A cyber-crime infrastructure known in infosec circles as pseudo-Darkleech has been the source of many ransomware infections during the past year, either by malicious spam attachments or via automated attacks carried out via exploit kits.

pseudo-Darkleech is the name of a collection of hacked websites that host malicious scripts, secretly inserted in the source code of these sites by malicious actors.

The infected websites vary in nature and range from Drupal to WordPress, and various other CMS platforms. The only thing in common is the mode of operation, and the scripts injected on these sites, which places them under the control of the pseudo-Darkleech group.

pseudo-Darkleech employed to deliver traffic to exploit kits

This campaign has been on the radar of security researchers for years and has evolved from Darkleech, another infrastructure of hacked sites that crooks employ in a similar way, but using different exploitation routines and injected scripts.

pseudo-Darkleech appeared in late 2014 – early 2015, and consists of selecting random users that access the compromised websites, and loading hidden iframes in the background of their pages.

These iframes run source code from exploit kits that test the user’s browser for weaknesses. If the victim is deemed vulnerable, then an exploit soon follows, which takes hold on the user’s PC and then downloads a predetermined malware payload from the exploit kit’s servers.
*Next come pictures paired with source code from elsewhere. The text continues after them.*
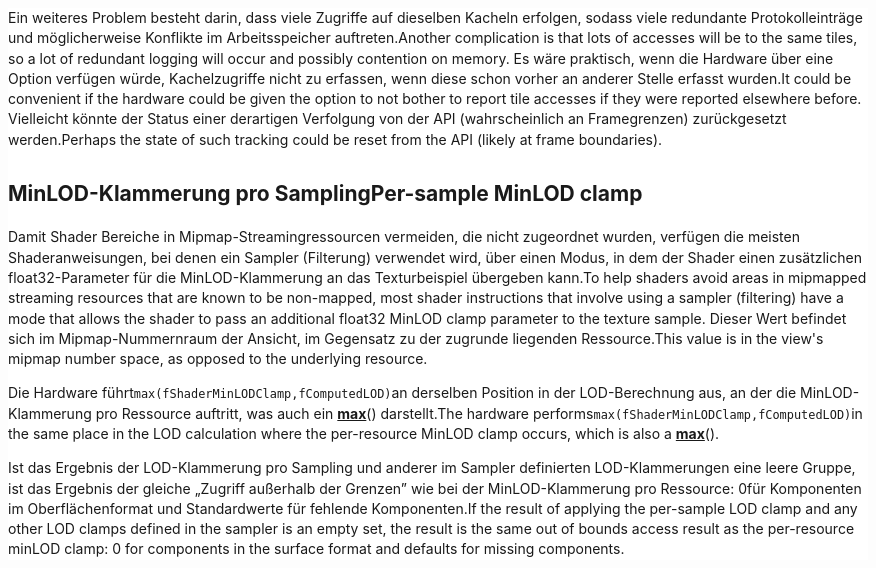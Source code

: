 <span data-ttu-id="dde5a-129">Ein weiteres Problem besteht darin, dass viele Zugriffe auf dieselben Kacheln erfolgen, sodass viele redundante Protokolleinträge und möglicherweise Konflikte im Arbeitsspeicher auftreten.</span><span class="sxs-lookup"><span data-stu-id="dde5a-129">Another complication is that lots of accesses will be to the same tiles, so a lot of redundant logging will occur and possibly contention on memory.</span></span> <span data-ttu-id="dde5a-130">Es wäre praktisch, wenn die Hardware über eine Option verfügen würde, Kachelzugriffe nicht zu erfassen, wenn diese schon vorher an anderer Stelle erfasst wurden.</span><span class="sxs-lookup"><span data-stu-id="dde5a-130">It could be convenient if the hardware could be given the option to not bother to report tile accesses if they were reported elsewhere before.</span></span> <span data-ttu-id="dde5a-131">Vielleicht könnte der Status einer derartigen Verfolgung von der API (wahrscheinlich an Framegrenzen) zurückgesetzt werden.</span><span class="sxs-lookup"><span data-stu-id="dde5a-131">Perhaps the state of such tracking could be reset from the API (likely at frame boundaries).</span></span>

## <a name="span-idper-sampleminlodclampspanspan-idper-sampleminlodclampspanspan-idper-sampleminlodclampspanper-sample-minlod-clamp"></a><span data-ttu-id="dde5a-132"><span id="Per-sample_MinLOD_clamp"></span><span id="per-sample_minlod_clamp"></span><span id="PER-SAMPLE_MINLOD_CLAMP"></span>MinLOD-Klammerung pro Sampling</span><span class="sxs-lookup"><span data-stu-id="dde5a-132"><span id="Per-sample_MinLOD_clamp"></span><span id="per-sample_minlod_clamp"></span><span id="PER-SAMPLE_MINLOD_CLAMP"></span>Per-sample MinLOD clamp</span></span>


<span data-ttu-id="dde5a-133">Damit Shader Bereiche in Mipmap-Streamingressourcen vermeiden, die nicht zugeordnet wurden, verfügen die meisten Shaderanweisungen, bei denen ein Sampler (Filterung) verwendet wird, über einen Modus, in dem der Shader einen zusätzlichen float32-Parameter für die MinLOD-Klammerung an das Texturbeispiel übergeben kann.</span><span class="sxs-lookup"><span data-stu-id="dde5a-133">To help shaders avoid areas in mipmapped streaming resources that are known to be non-mapped, most shader instructions that involve using a sampler (filtering) have a mode that allows the shader to pass an additional float32 MinLOD clamp parameter to the texture sample.</span></span> <span data-ttu-id="dde5a-134">Dieser Wert befindet sich im Mipmap-Nummernraum der Ansicht, im Gegensatz zu der zugrunde liegenden Ressource.</span><span class="sxs-lookup"><span data-stu-id="dde5a-134">This value is in the view's mipmap number space, as opposed to the underlying resource.</span></span>

<span data-ttu-id="dde5a-135">Die Hardware führt` max(fShaderMinLODClamp,fComputedLOD) `an derselben Position in der LOD-Berechnung aus, an der die MinLOD-Klammerung pro Ressource auftritt, was auch ein [**max**](https://msdn.microsoft.com/library/windows/desktop/bb509624)() darstellt.</span><span class="sxs-lookup"><span data-stu-id="dde5a-135">The hardware performs` max(fShaderMinLODClamp,fComputedLOD) `in the same place in the LOD calculation where the per-resource MinLOD clamp occurs, which is also a [**max**](https://msdn.microsoft.com/library/windows/desktop/bb509624)().</span></span>

<span data-ttu-id="dde5a-136">Ist das Ergebnis der LOD-Klammerung pro Sampling und anderer im Sampler definierten LOD-Klammerungen eine leere Gruppe, ist das Ergebnis der gleiche „Zugriff außerhalb der Grenzen” wie bei der MinLOD-Klammerung pro Ressource: 0für Komponenten im Oberflächenformat und Standardwerte für fehlende Komponenten.</span><span class="sxs-lookup"><span data-stu-id="dde5a-136">If the result of applying the per-sample LOD clamp and any other LOD clamps defined in the sampler is an empty set, the result is the same out of bounds access result as the per-resource minLOD clamp: 0 for components in the surface format and defaults for missing components.</span></span>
pseudo-Darkleech campaigns have been very active in 2016, something that has been noticed by multiple security firms, such as Microsoft, Heimdal Security, Palo Alto Networks, and security researcher Brad Duncan from Malware-Traffic-Analysis.
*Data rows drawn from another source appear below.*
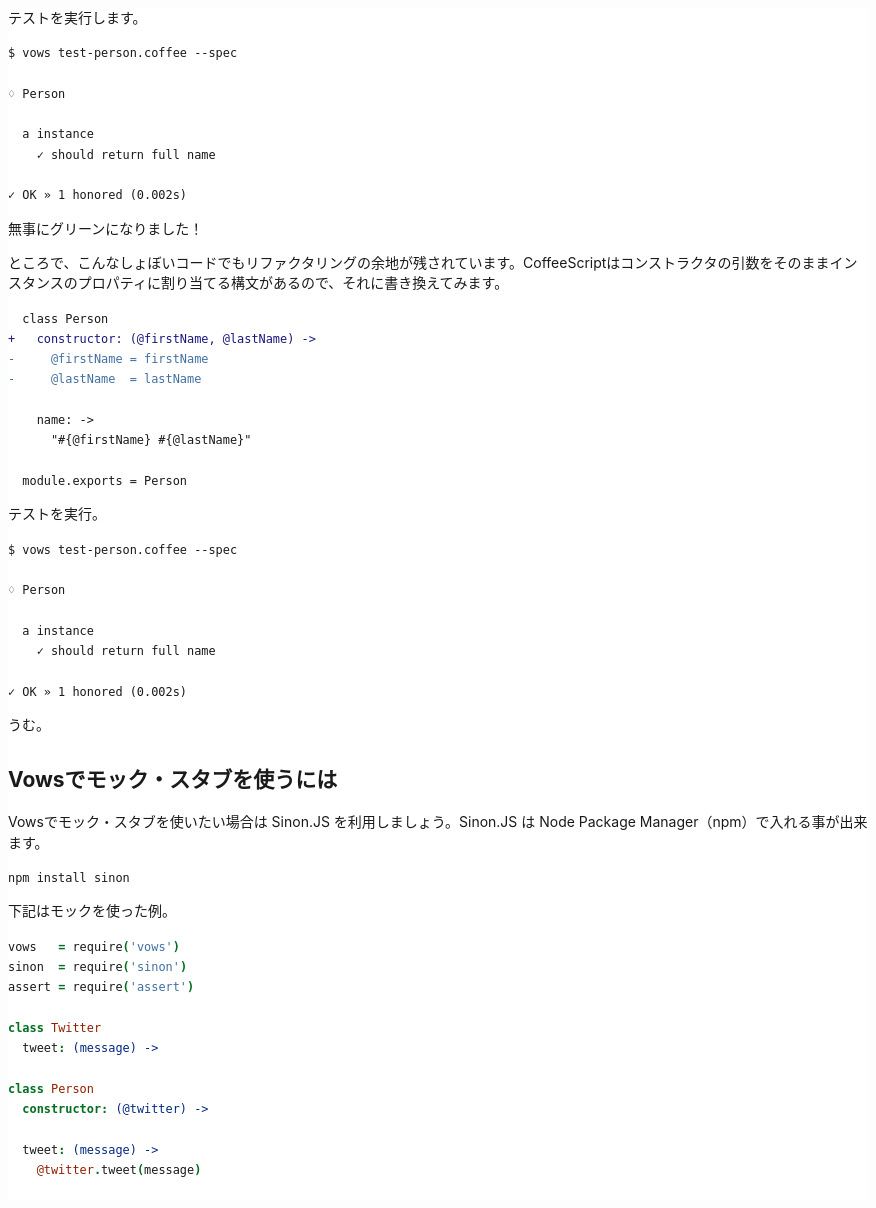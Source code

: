 テストを実行します。

```
$ vows test-person.coffee --spec
 
♢ Person
 
  a instance
    ✓ should return full name
 
✓ OK » 1 honored (0.002s)
```

無事にグリーンになりました！

ところで、こんなしょぼいコードでもリファクタリングの余地が残されています。CoffeeScriptはコンストラクタの引数をそのままインスタンスのプロパティに割り当てる構文があるので、それに書き換えてみます。

```diff
  class Person
+   constructor: (@firstName, @lastName) ->
-     @firstName = firstName
-     @lastName  = lastName
 
    name: ->
      "#{@firstName} #{@lastName}"
 
  module.exports = Person
```

テストを実行。

```
$ vows test-person.coffee --spec
 
♢ Person
 
  a instance
    ✓ should return full name
 
✓ OK » 1 honored (0.002s)
```

うむ。


## Vowsでモック・スタブを使うには

Vowsでモック・スタブを使いたい場合は Sinon.JS を利用しましょう。Sinon.JS は Node Package Manager（npm）で入れる事が出来ます。

```
npm install sinon
```

下記はモックを使った例。

```coffee
vows   = require('vows')
sinon  = require('sinon')
assert = require('assert')
 
class Twitter
  tweet: (message) ->
 
class Person
  constructor: (@twitter) ->
 
  tweet: (message) ->
    @twitter.tweet(message)
 
```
According to multiple sources, pseudo-Darkleech has used multiple exploit kits to deliver various types of ransomware in the past year. A short summary is as follows:

  •     Jan 2016: Angler EK delivered CryptoWall ransomware
  •     Feb 2016: Angler EK delivered TeslaCrypt ransomware
  •     Apr 2016: Angler EK delivered CryptXXX ransomware
  •     Jun 2016: Neutrino EK delivered CryptXXX ransomware
  •     Aug 2016: Neutrino EK delivered CrypMIC ransomware
  •     Sep 2016: Rig EK delivered CrypMIC ransomware
  •     Oct 2016: Rig EK delivered Cerber ransomware
  •     Nov 2016: Rig EK delivered Cerber ransomware
  •     Dec 2016: Rig EK delivered Cerber ransomware

Just in the past two weeks alone, there have been multiple sightings of pseudo-Darkleech redirecting hijacked traffic to exploit kits.

pseudo-Darkleech campaigns around 2017 New Year's Eve

But besides exploit kit traffic, pseudo-Darkleech actors have also used the compromised websites to send spam campaigns via mailer scripts placed on the underlying servers.
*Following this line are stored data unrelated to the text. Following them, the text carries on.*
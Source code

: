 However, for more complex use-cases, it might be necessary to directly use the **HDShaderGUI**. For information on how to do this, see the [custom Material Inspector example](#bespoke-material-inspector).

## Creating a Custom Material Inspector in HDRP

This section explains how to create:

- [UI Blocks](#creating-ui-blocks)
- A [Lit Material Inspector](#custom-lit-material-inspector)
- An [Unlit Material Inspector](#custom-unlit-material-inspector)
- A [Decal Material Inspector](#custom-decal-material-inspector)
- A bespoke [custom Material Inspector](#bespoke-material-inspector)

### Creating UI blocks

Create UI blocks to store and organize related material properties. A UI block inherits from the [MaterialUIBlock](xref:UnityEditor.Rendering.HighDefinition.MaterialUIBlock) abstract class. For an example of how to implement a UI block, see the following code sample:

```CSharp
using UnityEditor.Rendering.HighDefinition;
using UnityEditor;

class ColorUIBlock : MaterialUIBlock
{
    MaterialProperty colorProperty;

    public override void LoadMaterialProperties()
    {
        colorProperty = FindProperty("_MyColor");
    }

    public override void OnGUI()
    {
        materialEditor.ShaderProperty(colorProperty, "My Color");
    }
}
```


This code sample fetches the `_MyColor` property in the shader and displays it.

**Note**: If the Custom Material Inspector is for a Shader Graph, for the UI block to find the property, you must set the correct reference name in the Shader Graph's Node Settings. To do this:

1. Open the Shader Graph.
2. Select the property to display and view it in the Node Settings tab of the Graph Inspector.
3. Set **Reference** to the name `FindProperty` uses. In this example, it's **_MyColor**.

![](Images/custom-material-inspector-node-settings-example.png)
pseudo-Darkleech also used to send spam

Two recent spam campaigns originating from pseudo-Darkleech infected servers have been analyzed by Brad Duncan and Heimdal Security. Just like the recent exploit kit campaigns, these have pushed the same Cerber ransomware.

Most spam emails have used subject lines perpetrating to be credit card reports, order deliveries, and ICANN domain abuse notices. Links inside these emails delivered Office documents that would have downloaded the Cerber ransomware via attached macro scripts.

Spam sample originating from pseudo-Darkleech servers
Spam sample originating from pseudo-Darkleech servers [via Brad Duncan]

Today, pseudo-Darkleech, together with similar campaigns such as the original Darkleech, Afraidgate, and EITest account for a large chunk of traffic redirected to exploit kits.

Some of these campaigns use public websites where crooks advertise their services and offer to redirect users from legitimate websites to any destination the buyer may want.

This is why we see pseudo-Darkleech being involved in so many cyber-crime activities today.

Because ransomware often provides the quickest financial turnaround for malware authors, this also explains why we see pseudo-Darkleech powering so many ransomware operations.

Website selling hijacked traffic

pseudo-Darkleech and fellow campaigns stand testament why it’s imperative to keep servers and website software up to date at all times.

A vulnerable website isn’t a danger only to the server it’s hosted on, but for thousands of other users that might be indirectly affected by a webmaster’s indifference.